Renovating Filoli’s Knot Gardens

Photo by Jeff Bartee

Photo by Jeff Bartee

On a warm evening this summer, you may have smelled the Knot Gardens before you even saw them. Purple lavender and spicy-scented rosemary intertwine and overlap in intricate patterns, reminiscent of a Celtic knot.

With the fall colors has come change – it’s time to renovate the Knot Gardens to ensure they thrive for years to come! Director of Horticulture Jim Salyards shares some history and details about the renovation project.


The Knot Gardens at Filoli are not an original feature of the garden. The space where they sit now originally housed more Cutting Garden beds. But in Filoli’s early days as a public garden, its governing board and other active community members were looking for ways to enhance the display for our guests. 

Members of the Woodside-Atherton Garden Club suggested adding a formal knot garden, a type of interlacing geometric design that became popular in England during the 1500s. The Garden Club of America (GCA) had tasked its chapters with commemorating the 1976 bicentennial, and the Woodside club felt that this project was perfect for the occasion. The club had strong ties to Filoli, since Lurline Roth and her daughter, Lurline Coonan, were both members.

All the decisions behind where and what to do are somewhat lost to time, but as Filoli is a European-inspired garden, the addition of knot gardens was fitting. With sufficient cutting beds to the south, it was not an issue to adapt the space to a decorative use. 

Once approved by the board, the project got underway. A design was determined, utilizing undulating Mediterranean herbs making up the palette, and plants were soon procured for the project. Members of the garden club laid out the plants, planted them, and did the tending for the initial few years. Some of the original plants chosen did not perform well, so new plants were tried until the final group was determined. For the past 40 years, the palette has been the following:

Upper (South) Knot Garden

  • Lavandula angustifolia ‘Hidcote’ – English lavender
  • Berberis thunbergii ‘Crimson Pygmy’ – dwarf Japanese barberry
  • Ballota pseudodictamnus – woolly horehound
  • Teucrium chamaedrys – germander
  • Rosmarinus officinalis ‘Tuscan Blue’ – rosemary

Lower (North) Knot Garden

  • Santolina chamaecyparissus var. nana – dwarf lavender cotton
  • Berberis thunbergii ‘Crimson Pygmy’- dwarf Japanese barberry
  • Myrtus communis ssp. tarentina ‘Compacta’ – dwarf myrtle
  • Teucrium chamaedrys – germander

Over the years, some of these plants have never been replaced (germander, myrtle and barberry), while others have been replaced at regular intervals (lavender and lavender cotton).

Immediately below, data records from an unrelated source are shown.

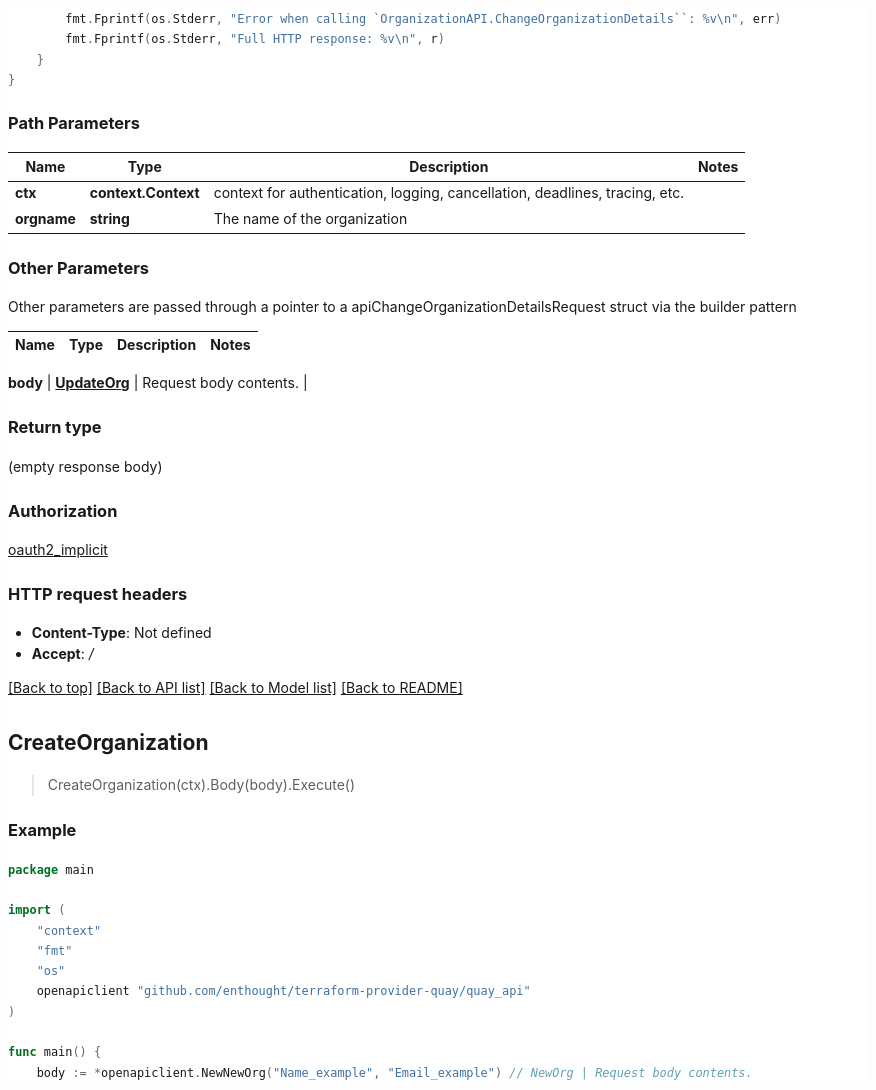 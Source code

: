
 ```go
		fmt.Fprintf(os.Stderr, "Error when calling `OrganizationAPI.ChangeOrganizationDetails``: %v\n", err)
		fmt.Fprintf(os.Stderr, "Full HTTP response: %v\n", r)
	}
}
```

### Path Parameters


Name | Type | Description  | Notes
------------- | ------------- | ------------- | -------------
**ctx** | **context.Context** | context for authentication, logging, cancellation, deadlines, tracing, etc.
**orgname** | **string** | The name of the organization | 

### Other Parameters

Other parameters are passed through a pointer to a apiChangeOrganizationDetailsRequest struct via the builder pattern


Name | Type | Description  | Notes
------------- | ------------- | ------------- | -------------

 **body** | [**UpdateOrg**](UpdateOrg.md) | Request body contents. | 

### Return type

 (empty response body)

### Authorization

[oauth2_implicit](../README.md#oauth2_implicit)

### HTTP request headers

- **Content-Type**: Not defined
- **Accept**: */*

[[Back to top]](#) [[Back to API list]](../README.md#documentation-for-api-endpoints)
[[Back to Model list]](../README.md#documentation-for-models)
[[Back to README]](../README.md)


## CreateOrganization

> CreateOrganization(ctx).Body(body).Execute()





### Example

```go
package main

import (
	"context"
	"fmt"
	"os"
	openapiclient "github.com/enthought/terraform-provider-quay/quay_api"
)

func main() {
	body := *openapiclient.NewNewOrg("Name_example", "Email_example") // NewOrg | Request body contents.

```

Fast forward to the present, and our Knot Gardens have reached the point where several plants need refreshing, the pattern of the plants is wonky in places, and the soil level has slowly risen over the years, resulting in water running off the beds. Last year we determined that it was time to do a complete renovation of the Knot Gardens. We propagated the lavender from the present plants, and then worked with a handful of nurseries to procure the remaining plants. By the end of September, all of the plants were on site and ready for installation.

Fall is always a perfect time for planting in your garden, particularly in our California climate. Plants are installed September through November, while the ground is still warm, and just before the winter rains are starting. We removed all the Knot Gardens’ former plants, prepped the soil, and completed planting before the end of October.

Between now and when our Knot Gardens are at their peak of show in May-July each year, the plants will establish, start to grow and fill in, and have their first bloom next spring. Be sure to watch the progress over the coming years and know that you were able to witness the establishment of Filoli’s Knot Gardens, Chapter Two.